40 Ribu Penduduk di Malut Belum Perekaman KTP

Kadis Dukcapil Malut, Burhan Mansur (Dok:RRI)

KBRN, Ternate: Dinas Kependudukan dan Pencatatan Sipil (Disdukcapil) Provinsi Maluku Utara (Malut) mencatat, sebanyak 40 ribu penduduk di provinsi Malut belum melakukan perekaman KTP-el jelang Pemilihan Umum (Pemilu) serentak yang dilaksanakan pada 9 Desember 2020 mendatang.

Kepala Dinas Kependudukan dan Pencatatan Sipil Provinsi Malut, Burhan Mansur saat dikonfirmasi RRI, Jumat (27/11/2020) mengatakan, 40 ribu penduduk yang belum perekaman itu jika dipresentasikan secara Nasional, Malut berada pada posisi 95 persen jadi masih pada 5 persen penduduk yang belum melakukan perekaman.

Jelang Pilkada serentak ini kata Burhan, pihaknya telah menginstruksikan kepada seluruh Kadis Dukcapil di Kabupaten/Kota untuk turun langsung ke lapangan menjemput bola sehingga semua penduduk bisa melakukan perekaman.

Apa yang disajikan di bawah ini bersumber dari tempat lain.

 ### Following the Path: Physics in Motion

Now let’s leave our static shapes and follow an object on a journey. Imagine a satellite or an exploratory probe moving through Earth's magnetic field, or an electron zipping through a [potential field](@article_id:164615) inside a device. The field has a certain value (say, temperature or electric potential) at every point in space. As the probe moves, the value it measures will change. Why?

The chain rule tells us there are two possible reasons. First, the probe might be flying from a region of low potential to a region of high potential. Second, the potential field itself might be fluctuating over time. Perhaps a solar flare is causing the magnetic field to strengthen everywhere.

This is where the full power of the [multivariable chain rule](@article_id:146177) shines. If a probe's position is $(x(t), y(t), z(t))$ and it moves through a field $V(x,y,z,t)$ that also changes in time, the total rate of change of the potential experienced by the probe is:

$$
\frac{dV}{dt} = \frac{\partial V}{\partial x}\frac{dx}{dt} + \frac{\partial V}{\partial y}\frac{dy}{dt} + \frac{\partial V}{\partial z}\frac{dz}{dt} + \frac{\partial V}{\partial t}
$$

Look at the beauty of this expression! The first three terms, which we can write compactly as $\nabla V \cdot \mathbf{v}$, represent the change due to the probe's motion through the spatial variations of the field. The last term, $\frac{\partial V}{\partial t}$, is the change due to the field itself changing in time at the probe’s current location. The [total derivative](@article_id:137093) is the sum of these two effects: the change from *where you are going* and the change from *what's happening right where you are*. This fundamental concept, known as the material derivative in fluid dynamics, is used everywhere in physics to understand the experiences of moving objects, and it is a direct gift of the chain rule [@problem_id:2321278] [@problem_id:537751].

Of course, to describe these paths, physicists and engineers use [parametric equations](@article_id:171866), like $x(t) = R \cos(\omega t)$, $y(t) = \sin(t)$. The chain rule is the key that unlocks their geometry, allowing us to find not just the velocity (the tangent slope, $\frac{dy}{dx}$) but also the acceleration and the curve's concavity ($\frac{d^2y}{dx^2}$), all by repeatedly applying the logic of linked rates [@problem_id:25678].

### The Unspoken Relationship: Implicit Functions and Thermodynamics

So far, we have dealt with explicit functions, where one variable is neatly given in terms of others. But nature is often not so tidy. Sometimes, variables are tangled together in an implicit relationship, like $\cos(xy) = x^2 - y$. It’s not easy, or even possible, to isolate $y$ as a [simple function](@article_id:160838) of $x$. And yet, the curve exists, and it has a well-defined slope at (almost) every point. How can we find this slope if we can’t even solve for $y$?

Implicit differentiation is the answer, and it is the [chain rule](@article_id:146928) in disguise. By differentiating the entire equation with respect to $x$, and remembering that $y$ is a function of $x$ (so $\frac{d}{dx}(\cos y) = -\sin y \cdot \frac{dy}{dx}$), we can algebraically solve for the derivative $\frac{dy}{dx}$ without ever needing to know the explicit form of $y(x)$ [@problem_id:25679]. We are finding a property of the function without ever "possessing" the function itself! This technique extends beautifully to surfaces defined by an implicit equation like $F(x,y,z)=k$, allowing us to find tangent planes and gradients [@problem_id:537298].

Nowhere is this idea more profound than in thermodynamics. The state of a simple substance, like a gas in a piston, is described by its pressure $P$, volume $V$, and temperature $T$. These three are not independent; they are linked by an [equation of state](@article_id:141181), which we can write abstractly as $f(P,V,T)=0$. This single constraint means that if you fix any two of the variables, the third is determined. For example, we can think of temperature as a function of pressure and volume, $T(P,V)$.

"Turun kelapangan, jangan harapkan masyarakat datang untuk melakukan perekaman di kantor, itu instruksi saya langsung," tegasnya.

Dirinya menargetkan, 40 ribu penduduk yang saat ini belum terekam akan bisa memiliki KTP sebelum pelaksanaan Pilkada berlangsung.

"Saya optimis itu bisa tercapai dalam waktu yang singkat ini, makanya saya minta supaya semuanya bekerja," akunya.

Ilustrasi KTP (Dok: Antaranews)

Mansur bilang, 40 ribu penduduk yang belum terekam itu paling banyak ada di wilayah baik itu di Kabupaten Halmahera Selatan (Halsel) dan Kota Ternate.

"Halsel dan Ternate yang masih banyak penduduk belum terekam, dan saya tegasnya pembuatan KTP tidak dipungut biaya alias gratis, jangan mudah percaya dengan calo," tegasnya lagi.

Ia mengaku, dengan masih banyaknya penduduk yang belum terekam KTP termasuk di Malut ini, membuat Malut dan beberapa Provinsi dipantau oleh pemerintah pusat.

"Kita setiap hari dipantau pak Dirjen Dukcapil, karena setiap provinsi bertanggungjawab di Kabupaten/Kota, jadi kalau kita di Malut masih ada 40 ribu penduduk yang belum melakukan perekaman jadi kita presentasi sekitar 95 persen sedangkan target Nasional yang ditetapkan sebesar 98 dan kita masih dibawah dari target Nasional," katanya.

Target itu lanjut Burhan, sudah dipenuhi oleh beberapa daerah sementara Malut masih belum tercapai karena letak geografis yang berbeda dengan daerah atau Provinsi-Provinsi lain.

"Kita agak lambat dan ditekan, makanya saya bilang dalam rapat agar kami (Malut-red) diberikan kesempatan karena kondisi geografis kita tidak sama dengan geografis yang ada di provinsi Jawa, Sumatera dan Kalimantan, karena kita harus menjemput bola dan ini butuh sedikit waktu," pungkasnya.